Domnitser and two others, Oksana Romalis and Luba
Kramrish, were found guilty on all counts Wednesday by a U.S. District Court
jury in Manhattan. Their trial lasted four weeks.
Twenty-eight others charged in the fraud scheme had
pleaded guilty.
“To have it all come to closure is extraordinarily
important,” Greg Schneider, the executive vice president of the Claims
Conference, told JTA. “We’re obviously very happy that justice has been served,
but focus on the needs of Holocaust survivors has always been our main priority.”
The fraud was discovered in 2009 and dated back to 1993.
It involved falsifying applications to the Hardship Fund, an account
established by the German government to provide one-time payments of
approximately $3,360 to those who fled the Nazis as they moved east through
Germany, and the Article 2 Fund, through which the German government gives
pension payments of approximately $411 per month to needy Nazi victims who
spent significant time in a concentration camp, in a Jewish ghetto in hiding or
living under a false identity to avoid the Nazis.

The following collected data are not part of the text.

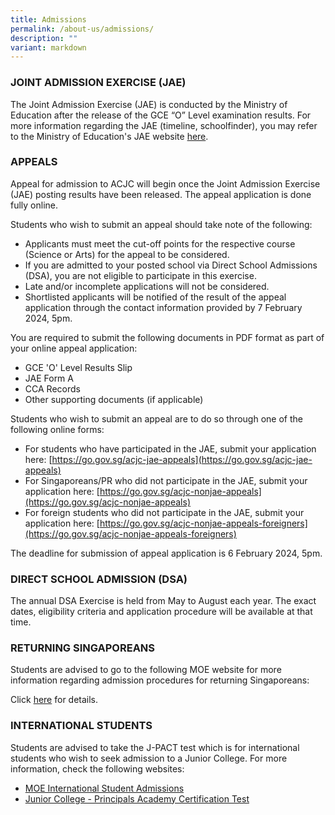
 ```yaml
---
title: Admissions
permalink: /about-us/admissions/
description: ""
variant: markdown
---
```

### JOINT ADMISSION EXERCISE (JAE)

The Joint Admission Exercise (JAE) is conducted by the Ministry of Education after the release of the GCE “O” Level examination results. For more information regarding the JAE (timeline, schoolfinder), you may refer to the Ministry of Education's JAE website [here](https://www.moe.gov.sg/jae).

   

### APPEALS

Appeal for admission to ACJC will begin once the Joint Admission Exercise (JAE) posting results have been released. The appeal application is done fully online.

Students who wish to submit an appeal should take note of the following:
* Applicants must meet the cut-off points for the respective course (Science or Arts) for the appeal to be considered. <!--(The 2024 cut-off points for ACJC Science is x and ACJC Arts is x.-->
* If you are admitted to your posted school via Direct School Admissions (DSA), you are not eligible to participate in this exercise.
* Late and/or incomplete applications will not be considered.
* Shortlisted applicants will be notified of the result of the appeal application through the contact information provided by 7 February 2024, 5pm.

You are required to submit the following documents in PDF format as part of your online appeal application:
* GCE 'O' Level Results Slip
* JAE Form A
* CCA Records
* Other supporting documents (if applicable)

Students who wish to submit an appeal are to do so through one of the following online forms:
* For students who have participated in the JAE, submit your application here: [https://go.gov.sg/acjc-jae-appeals](https://go.gov.sg/acjc-jae-appeals)
* For Singaporeans/PR who did not participate in the JAE, submit your application here: [https://go.gov.sg/acjc-nonjae-appeals](https://go.gov.sg/acjc-nonjae-appeals)
* For foreign students who did not participate in the JAE, submit your application here: [https://go.gov.sg/acjc-nonjae-appeals-foreigners](https://go.gov.sg/acjc-nonjae-appeals-foreigners)

The deadline for submission of appeal application is 6 February 2024, 5pm.


### DIRECT SCHOOL ADMISSION (DSA)

The annual DSA Exercise is held from May to August each year. The exact dates, eligibility criteria and application procedure will be available at that time.

<!--- The Direct School Admission application is now closed. Click [here](https://www.acjc.moe.edu.sg/dsa/dsa-application/) for details. --->

### RETURNING SINGAPOREANS

Students are advised to go to the following MOE website for more information regarding admission procedures for returning Singaporeans:  

Click&nbsp;[here](https://www.moe.gov.sg/returning-singaporeans/post-secondary)&nbsp;for details.
  

### INTERNATIONAL STUDENTS

Students are advised to take the J-PACT test which is for international students who wish to seek admission to a Junior College. For more information, check the following websites:  

*   [MOE International Student Admissions](https://www.moe.gov.sg/international-students/studying-in-singapore/)
*   [Junior College - Principals Academy Certification Test](https://www.pact.sg/index.php?option=com_content&amp;view=article&amp;id=58&amp;Itemid=94)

Jury deliberations Wednesday took just a few hours.
“With the verdicts against these three defendants, all 31
people who played roles in the theft of $57 million intended to benefit victims
of the Nazi genocide – one of the darkest chapters in all human history – have
been convicted,” U.S. Attorney Preet Bharara said in a statement. “We said we
would not stop until we brought to justice those who committed these
unthinkable crimes and today our objective was accomplished.”